Use for previewing and processing raw data 

In [1]:
import pandas as pd
import numpy as np

In [2]:
# Loading food waste database: Joakim_Arvidsson_Food Waste, updated 2023
# Source: https://www.kaggle.com/datasets/joebeachcapital/food-waste

# Load the dataframe
surplus_raw_df = pd.read_csv('raw_data/Joakim_Arvidsson_Food Waste data and research - by country.csv')

# Combine the household and retail food waste columns
surplus_raw_df['Total Food Waste (tons/year)'] = surplus_raw_df['Household estimate (tonnes/year) '] + surplus_raw_df['Retail estimate (tonnes/year) ']

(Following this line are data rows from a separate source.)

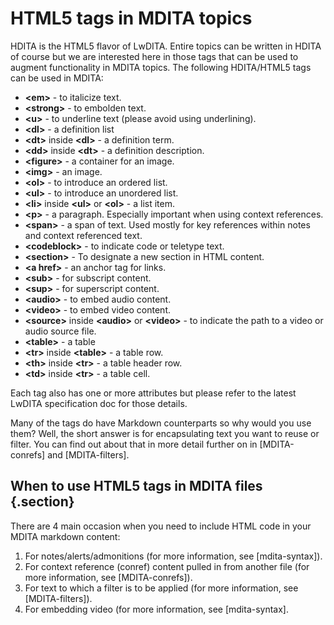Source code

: # HTML5 tags in MDITA topics

HDITA is the HTML5 flavor of LwDITA. Entire topics can be written in HDITA of course but we are interested here in those tags that can be used to augment functionality in MDITA topics. The following HDITA/HTML5 tags can be used in MDITA:


* **\<em>** - to italicize text.
* **\<strong>** - to embolden text.
* **\<u>** - to underline text (please avoid using underlining).
* **\<dl>** - a definition list
* **\<dt>** inside **\<dl>** - a definition term.
* **\<dd>** inside **\<dt>** - a definition description.
* **\<figure>** - a container for an image.
* **\<img>** - an image.
* **\<ol>** - to introduce an ordered list.
* **\<ul>** - to introduce an unordered list.
* **\<li>** inside **\<ul>** or **\<ol>** - a list item.
* **\<p>** - a paragraph. Especially important when using context references.
* **\<span>** - a span of text. Used mostly for key references within notes and context referenced text. 
* **\<codeblock>** - to indicate code or teletype text.
* **\<section>** - To designate a new section in HTML content.
* **\<a href>** - an anchor tag for links.
* **\<sub>** - for subscript content.
* **\<sup>** - for superscript content.
* **\<audio>** - to embed audio content.
* **\<video>** - to embed video content.
* **\<source>** inside **\<audio>** or **\<video>** - to indicate the path to a video or audio source file.
* **\<table>** - a table
* **\<tr>** inside **\<table>** - a table row.
* **\<th>** inside **\<tr>** - a table header row.
* **\<td>** inside **\<tr>** - a table cell.

Each tag also has one or more attributes but please refer to the latest LwDITA specification doc for those details.

Many of the tags do have Markdown counterparts so why would you use them? Well, the short answer is for encapsulating text you want to reuse or filter. You can find out about that in more detail further on in [MDITA-conrefs] and [MDITA-filters].

## When to use HTML5 tags in MDITA files {.section}

There are 4 main occasion when you need to include HTML code in your MDITA markdown content:

1. For notes/alerts/admonitions (for more information, see [mdita-syntax]).
1. For context reference (conref) content pulled in from another file (for more information, see [MDITA-conrefs]).
1. For text to which a filter is to be applied (for more information, see [MDITA-filters]).
1. For embedding video (for more information, see [mdita-syntax].

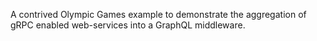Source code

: A contrived Olympic Games example to demonstrate the aggregation of gRPC enabled web-services into a GraphQL middleware.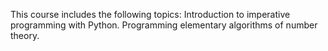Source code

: This course includes the following topics:
Introduction to imperative programming with Python.
Programming elementary algorithms of number theory.
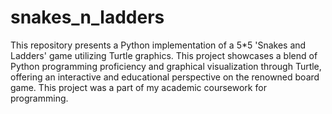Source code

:# snakes_n_ladders
This repository presents a Python implementation of a 5*5 'Snakes and Ladders' game utilizing Turtle graphics. This project showcases a blend of Python programming proficiency and graphical visualization through Turtle, offering an interactive and educational perspective on the renowned board game. This project was a part of my academic coursework for programming.
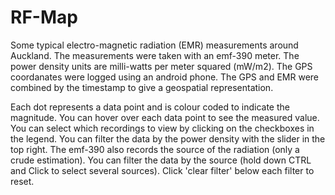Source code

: # RF-Map
Some typical electro-magnetic radiation (EMR) measurements around Auckland. 
The measurements were taken with an emf-390 meter. 
The power density units are milli-watts per meter squared (mW/m2). 
The GPS coordanates were logged using an android phone. 
The GPS and EMR were combined by the timestamp to give a geospatial representation.

Each dot represents a data point and is colour coded to indicate the magnitude. 
You can hover over each data point to see the measured value. 
You can select which recordings to view by clicking on the checkboxes in the legend. 
You can filter the data by the power density with the slider in the top right. 
The emf-390 also records the source of the radiation (only a crude estimation). 
You can filter the data by the source (hold down CTRL and Click to select several sources). 
Click 'clear filter' below each filter to reset.
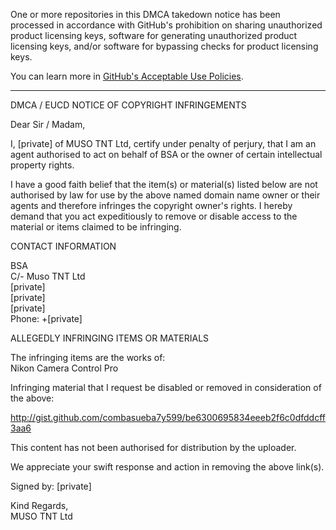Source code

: One or more repositories in this DMCA takedown notice has been processed in accordance with GitHub's prohibition on sharing unauthorized product licensing keys, software for generating unauthorized product licensing keys, and/or software for bypassing checks for product licensing keys.

You can learn more in [GitHub's Acceptable Use Policies](https://docs.github.com/en/github/site-policy/github-acceptable-use-policies).

---


DMCA / EUCD NOTICE OF COPYRIGHT INFRINGEMENTS

Dear Sir / Madam,

I, [private] of MUSO TNT Ltd, certify under penalty of perjury, that I am an agent authorised to act on behalf of BSA or the owner of certain intellectual property rights.

I have a good faith belief that the item(s) or material(s) listed below are not authorised by law for use by the above named domain name owner or their agents and therefore infringes the copyright owner's rights. I hereby demand that you act expeditiously to remove or disable access to the material or items claimed to be infringing.

CONTACT INFORMATION

BSA  
C/- Muso TNT Ltd  
[private]  
[private]  
[private]  
Phone: +[private]  

ALLEGEDLY INFRINGING ITEMS OR MATERIALS

The infringing items are the works of:   
Nikon Camera Control Pro

Infringing material that I request be disabled or removed in consideration of the above:

http://gist.github.com/combasueba7y599/be6300695834eeeb2f6c0dfddcff3aa6

This content has not been authorised for distribution by the uploader.

We appreciate your swift response and action in removing the above link(s). 

Signed by: [private]  

Kind Regards,  
MUSO TNT Ltd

# Filter it so we only have the columns needed
surplus_filtered_df = surplus_raw_df.filter(items=['Country                      ', 'Total Food Waste (tons/year)'])
surplus_filtered_df.rename(columns={'Country                      ': 'Country'}, inplace=True)

surplus_filtered_df.head()

Unnamed: 0,Country,Total Food Waste (tons/year)
0,Afghanistan,3704135
1,Albania,283550
2,Algeria,4591889
3,Andorra,7485
4,Angola,3667278


### Problem: Even the poorest countries have lots of food waste according to this database
Let's load the food scarcity database

In [3]:
# Loading food scarcity database: Maryam Sikander_Zero_Hunger
# https://www.kaggle.com/datasets/maryamsikander/sdg-2-zero-hunger

# Load the dataframe
scarcity_raw_df = pd.read_excel('raw_data/Maryam Sikander_Zero_Hunger.xlsx', sheet_name="Prevalence-of-food-insecurity")

# Data is provided from years 2015 - 2020. Since our other dataset is recent, we will just take the data from 2020
scarcity_2020_df = scarcity_raw_df[scarcity_raw_df["Year"] == 2020]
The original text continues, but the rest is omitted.